La lettre de l'AMPR-IDF du 18 juin 2016

« Tous les systèmes sont vrais dans ce qu’ils affirment ; il ne sont faux que dans ce qu’ils nient. » Leibnitz

 Présentations du 4ème forum du CNP de MPR: financement des SSR: impact sur la MPR? 
Rapport de synthèse du forum du CNP de MPR 2016

Evolution des SSR et perspectives pour les activités de MPR 

Rapport d'étape de la mission Véran

Mission Groupements Hospitaliers de Territoire - Rapport de fin de mission


 Pour ceux qui aiment le Jazz et les seventies 

Financement des activités de SSR

La dotation modulée à l'activité en SSR (DMA), dont la mise en œuvre est prévue pour 2017, repose sur une classification à visée tarifaire en groupes médico-économiques (GME) dont l'unité de groupage est le séjour en hospitalisation conventionnelle et la semaine en hôpital de jour. L’outil de recueil qui la supporte est le PMSI-SSR qui n'a pas fondamentalement changé (figure 1). L'échelle ou les échelles de tarifs correspondant aux GME seront issue de l'échelle nationale des coûts à méthodologie commune (ENCC). Certains GME seront « forfaitisables », d’autres non et un ajustement complexe à la journée pondérée persistera à côté des forfaits au séjour.

Les SSR des secteurs public et privé à but non lucratif financés par la dotation annuelle de financement (DAF) et les établissements SSR à but lucratif, actuellement financés au prix de journée par disciplines tarifaires, vont converger vers un financement commun à 4 compartiments : (I) Activité, (2) MIGAC et MERRI, (3) plateaux techniques spécialisés (PTS) et (4) médicaments onéreux. Le compartiment activité sera doté de subtils mécanismes d'amortissement des fortes hausses et baisses de revenus induites par le nouveau modèle, avec notamment A/ une part de dotation dite "socle", fondée non plus sur la DAF, mais bien sur l’éventail de cas (ou  casemix) en GME des années précédentes et B/ une part sur l'activité en cours incitant à la performance (figure 2). Le socle et le compartiment à l'activité en cours sont donc bien dépendants des futures échelles tarifaires. L'ensemble des compartiments reste bien entendu limité par l'enveloppe globale de l'ONDAM. Augmenter un compartiment, c'est nécessairement en diminuer un autre. Ces mécanismes de transition sont prévus jusqu'en 2022.

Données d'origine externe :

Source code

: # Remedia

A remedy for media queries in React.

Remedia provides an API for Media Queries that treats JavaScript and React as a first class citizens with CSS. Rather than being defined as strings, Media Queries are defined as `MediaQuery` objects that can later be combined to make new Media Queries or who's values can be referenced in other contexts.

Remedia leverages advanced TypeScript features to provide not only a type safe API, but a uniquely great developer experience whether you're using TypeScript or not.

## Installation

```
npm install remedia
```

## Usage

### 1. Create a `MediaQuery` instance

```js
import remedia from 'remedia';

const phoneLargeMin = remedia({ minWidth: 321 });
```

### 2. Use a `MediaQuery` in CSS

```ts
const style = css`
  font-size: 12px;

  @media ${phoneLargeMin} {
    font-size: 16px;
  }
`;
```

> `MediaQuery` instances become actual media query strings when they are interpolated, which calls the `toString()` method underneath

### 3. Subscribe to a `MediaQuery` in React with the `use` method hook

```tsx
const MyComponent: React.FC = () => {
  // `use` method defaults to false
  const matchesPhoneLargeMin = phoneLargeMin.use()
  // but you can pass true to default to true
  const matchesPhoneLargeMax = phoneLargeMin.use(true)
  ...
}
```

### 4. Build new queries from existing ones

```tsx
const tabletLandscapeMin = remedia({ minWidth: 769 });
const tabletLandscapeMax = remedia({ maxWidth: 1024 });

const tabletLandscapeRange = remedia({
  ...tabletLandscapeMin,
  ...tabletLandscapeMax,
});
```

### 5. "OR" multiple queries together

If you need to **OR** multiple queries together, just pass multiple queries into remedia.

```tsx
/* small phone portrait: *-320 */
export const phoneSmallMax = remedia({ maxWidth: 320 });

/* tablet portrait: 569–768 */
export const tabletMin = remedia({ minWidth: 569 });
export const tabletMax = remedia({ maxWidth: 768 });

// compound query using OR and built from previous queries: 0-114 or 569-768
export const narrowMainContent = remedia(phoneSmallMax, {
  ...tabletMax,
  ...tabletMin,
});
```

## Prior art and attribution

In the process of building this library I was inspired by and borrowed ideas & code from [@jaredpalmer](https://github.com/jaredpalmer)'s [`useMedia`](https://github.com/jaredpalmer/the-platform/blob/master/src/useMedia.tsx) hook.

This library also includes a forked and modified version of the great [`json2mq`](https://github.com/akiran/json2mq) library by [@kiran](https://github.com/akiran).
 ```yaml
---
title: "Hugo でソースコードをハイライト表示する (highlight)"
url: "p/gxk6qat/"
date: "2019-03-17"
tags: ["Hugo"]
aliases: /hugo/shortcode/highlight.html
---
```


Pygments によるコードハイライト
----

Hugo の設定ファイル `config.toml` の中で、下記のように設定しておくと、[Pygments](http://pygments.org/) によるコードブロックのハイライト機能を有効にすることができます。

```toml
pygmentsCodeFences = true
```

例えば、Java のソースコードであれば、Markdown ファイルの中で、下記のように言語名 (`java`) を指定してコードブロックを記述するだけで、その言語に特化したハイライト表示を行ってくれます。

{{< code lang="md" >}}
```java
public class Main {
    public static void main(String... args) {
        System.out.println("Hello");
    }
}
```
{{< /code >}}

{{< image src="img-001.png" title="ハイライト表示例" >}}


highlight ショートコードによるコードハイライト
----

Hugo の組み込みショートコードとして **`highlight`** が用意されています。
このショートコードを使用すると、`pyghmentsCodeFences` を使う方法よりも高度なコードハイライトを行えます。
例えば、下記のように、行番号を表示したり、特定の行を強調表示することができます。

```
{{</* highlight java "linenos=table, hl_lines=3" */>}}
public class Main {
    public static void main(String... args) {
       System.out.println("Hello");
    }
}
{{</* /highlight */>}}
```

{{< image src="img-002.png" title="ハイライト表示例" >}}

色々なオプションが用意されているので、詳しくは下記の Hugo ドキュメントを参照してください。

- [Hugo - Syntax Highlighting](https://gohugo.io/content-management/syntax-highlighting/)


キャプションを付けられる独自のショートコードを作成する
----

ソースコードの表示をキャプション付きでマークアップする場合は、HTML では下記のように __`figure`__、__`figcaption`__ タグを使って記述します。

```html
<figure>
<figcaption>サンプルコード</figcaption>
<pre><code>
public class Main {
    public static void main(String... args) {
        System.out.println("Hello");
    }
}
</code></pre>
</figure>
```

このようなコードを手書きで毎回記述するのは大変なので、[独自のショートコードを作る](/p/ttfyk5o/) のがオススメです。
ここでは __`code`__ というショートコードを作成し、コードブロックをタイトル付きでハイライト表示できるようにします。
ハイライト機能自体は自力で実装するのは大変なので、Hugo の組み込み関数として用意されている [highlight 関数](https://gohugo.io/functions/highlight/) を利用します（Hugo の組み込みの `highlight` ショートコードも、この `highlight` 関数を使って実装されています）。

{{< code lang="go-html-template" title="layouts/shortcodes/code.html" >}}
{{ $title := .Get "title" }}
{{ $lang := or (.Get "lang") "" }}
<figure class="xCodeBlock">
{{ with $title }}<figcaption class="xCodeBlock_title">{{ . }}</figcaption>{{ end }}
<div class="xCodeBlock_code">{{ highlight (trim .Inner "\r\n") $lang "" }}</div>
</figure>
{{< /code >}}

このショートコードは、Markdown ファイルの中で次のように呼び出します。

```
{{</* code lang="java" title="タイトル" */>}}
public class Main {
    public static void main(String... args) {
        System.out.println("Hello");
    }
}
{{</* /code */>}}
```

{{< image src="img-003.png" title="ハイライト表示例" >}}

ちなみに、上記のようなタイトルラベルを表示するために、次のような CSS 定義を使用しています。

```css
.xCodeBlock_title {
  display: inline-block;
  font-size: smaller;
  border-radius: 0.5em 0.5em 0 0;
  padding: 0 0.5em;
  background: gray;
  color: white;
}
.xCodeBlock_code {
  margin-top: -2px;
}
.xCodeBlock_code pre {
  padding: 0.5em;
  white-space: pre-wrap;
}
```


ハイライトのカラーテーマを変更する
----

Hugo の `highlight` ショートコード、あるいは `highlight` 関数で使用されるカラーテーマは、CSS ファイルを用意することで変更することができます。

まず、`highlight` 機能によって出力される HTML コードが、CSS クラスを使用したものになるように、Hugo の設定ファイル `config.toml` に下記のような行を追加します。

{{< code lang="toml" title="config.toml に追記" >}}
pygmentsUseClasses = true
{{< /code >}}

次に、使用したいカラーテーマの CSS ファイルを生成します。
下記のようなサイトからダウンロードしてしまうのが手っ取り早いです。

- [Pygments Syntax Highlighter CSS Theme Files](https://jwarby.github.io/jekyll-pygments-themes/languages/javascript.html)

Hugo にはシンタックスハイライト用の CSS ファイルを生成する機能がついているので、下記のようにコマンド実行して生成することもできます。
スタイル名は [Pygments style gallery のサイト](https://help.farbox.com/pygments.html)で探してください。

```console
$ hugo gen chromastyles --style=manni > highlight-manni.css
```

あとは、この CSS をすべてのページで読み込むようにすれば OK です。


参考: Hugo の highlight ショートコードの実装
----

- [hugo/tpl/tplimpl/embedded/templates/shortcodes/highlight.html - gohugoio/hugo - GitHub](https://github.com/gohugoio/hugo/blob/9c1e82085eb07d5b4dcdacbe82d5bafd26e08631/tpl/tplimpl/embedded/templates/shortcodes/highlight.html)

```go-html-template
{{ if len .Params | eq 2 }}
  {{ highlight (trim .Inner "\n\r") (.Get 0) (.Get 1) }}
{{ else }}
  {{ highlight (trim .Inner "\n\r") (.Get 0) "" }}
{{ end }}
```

La classification en GME appliquée à tous les types de SSR pose de nombreux problèmes dont le premier perceptible pour la MPR est de ne pas être en mesure de valoriser les activités cliniques à forte densité de rééducation-réadaptation (RR). La classification en GME, appliquée sans distinction des finalité de soins à tous les SSR, est dans l'incapacité, par sa construction même, de regrouper par profils homogènes des patients requérant des programmes de soins similaires répondant à leur besoins avec des moyens dont les coûts auraient également l'homogénéité requise pour le paiement par cas.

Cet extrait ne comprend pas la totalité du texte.